As an enabler of trading and investment through technology, Saxo has continued to acquire new white label partners (WLP) globally, empowering them to improve the investment and trading experience of their end-clients.  

The past year has seen significant growth at Saxo Markets, the institutional division of Saxo Bank Group, adding seven new partners in key strategic regions including Asia, Middle East, Canada and Europe. There are now over 100 WLPs, including 12 banks or brokers with cross-border activities, using Saxo technology and contributing 30% of the Group’s overall trading volume. Saxo has increasingly seen new partners embracing the investor segment by launching solutions leveraging Saxo’s automated investment technology, SaxoSelect and Saxo’s OpenAPI as well as new products such as the fully digitised bonds value chain.

Saxo has been one of the leading pacesetters in FX trading for many years. Sometimes however, as the saying goes, “the pioneers take the arrows and the settlers take the land”. Looking ahead, how can you guard against that threat and what steps will you be taking to maintain your position as one of the industry’s top providers?

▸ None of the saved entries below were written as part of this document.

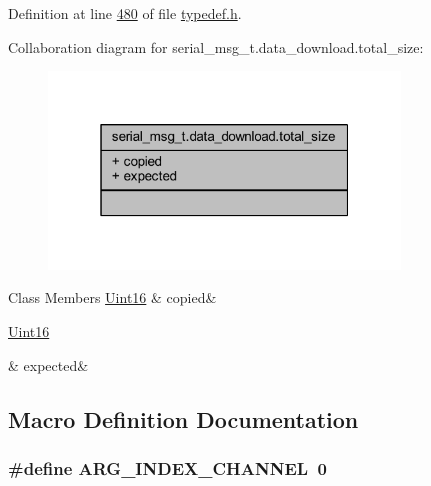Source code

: Definition at line \hyperlink{a00001_source_l00480}{480} of file \hyperlink{a00001_source}{typedef.\+h}.



Collaboration diagram for serial\+\_\+msg\+\_\+t.\+data\+\_\+download.\+total\+\_\+size\+:
\nopagebreak
\begin{figure}[H]
\begin{center}
\leavevmode
\includegraphics[width=265pt]{d9/dd6/a00272}
\end{center}
\end{figure}
\begin{DoxyFields}{Class Members}
\hypertarget{a00001_aac9f7584d3fd6d49faa7bcf5e1ebec1f}{\hyperlink{a00001_aae7407b021d43f7193a81a58cfb3e297}{Uint16}}\label{a00001_aac9f7584d3fd6d49faa7bcf5e1ebec1f}
&
copied&
\\
\hline

\hypertarget{a00001_acd26d9e10ce691cc69aa2b90dcebbdac}{\hyperlink{a00001_aae7407b021d43f7193a81a58cfb3e297}{Uint16}}\label{a00001_acd26d9e10ce691cc69aa2b90dcebbdac}
&
expected&
\\
\hline

\end{DoxyFields}


\subsection{Macro Definition Documentation}
\hypertarget{a00001_a19b4a73c575adf309d87222653af2945}{
\subsubsection[{A\+R\+G\+\_\+\+I\+N\+D\+E\+X\+\_\+\+C\+H\+A\+N\+N\+E\+L}]{\setlength{\rightskip}{0pt plus 5cm}\#define A\+R\+G\+\_\+\+I\+N\+D\+E\+X\+\_\+\+C\+H\+A\+N\+N\+E\+L~0}}\label{a00001_a19b4a73c575adf309d87222653af2945}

Relentless focus on adding value to clients as well as on innovation in a collaborative form with a cohesive team are the simple keys to the continued success of any business.

We have one IT system, and we are able to build on that to ensure that we have got an FX environment that adheres to but also helps drive market reform. When it comes to managing liquidity, it’s what we have been doing for the last 25 years. We have great, intensely data-driven relationships with top liquidity providers, with bank and non-bank sourcing, as well as the ability to access a large range of primary and secondary ECNs. The technology and analytics that underpin this access are key to adapting to dynamic market conditions and to delivering great service and execution quality to each of our Direct and Prime client bases.

I think the order execution model sets us apart from our peers. It is our niche -- the effective fill and the quality of the fill, and the underlying monitoring and the value of our execution statistics, as well as our commitment to the Code of Conduct. I believe this is what really sets us apart.